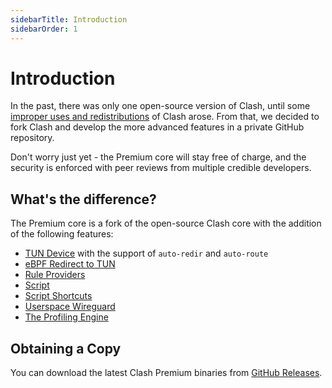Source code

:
 ```yaml
---
sidebarTitle: Introduction
sidebarOrder: 1
---
```


# Introduction

In the past, there was only one open-source version of Clash, until some [improper uses and redistributions](https://github.com/thkx/clash/issues/541#issuecomment-672029110) of Clash arose. From that, we decided to fork Clash and develop the more advanced features in a private GitHub repository.

Don't worry just yet - the Premium core will stay free of charge, and the security is enforced with peer reviews from multiple credible developers.

## What's the difference?

The Premium core is a fork of the open-source Clash core with the addition of the following features:

- [TUN Device](./tun-device.md) with the support of `auto-redir` and `auto-route`
- [eBPF Redirect to TUN](./ebpf.md)
- [Rule Providers](./rule-providers.md)
- [Script](./script.md)
- [Script Shortcuts](./script-shortcuts.md)
- [Userspace Wireguard](./userspace-wireguard.md)
- [The Profiling Engine](./the-profiling-engine.md)

## Obtaining a Copy

You can download the latest Clash Premium binaries from [GitHub Releases](https://github.com/thkx/clash/releases/tag/premium).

━━━━━━━━━━━━━━━━━━━━━━━━━━━━━━

Here the answer is the exact run of lines above, from the line with "- [Rule Providers](./rule-providers.md)" down to the last, and nothing else.

_Task solution_:
- [Rule Providers](./rule-providers.md)
- [Script](./script.md)
- [Script Shortcuts](./script-shortcuts.md)
- [Userspace Wireguard](./userspace-wireguard.md)
- [The Profiling Engine](./the-profiling-engine.md)

## Obtaining a Copy

You can download the latest Clash Premium binaries from [GitHub Releases](https://github.com/thkx/clash/releases/tag/premium).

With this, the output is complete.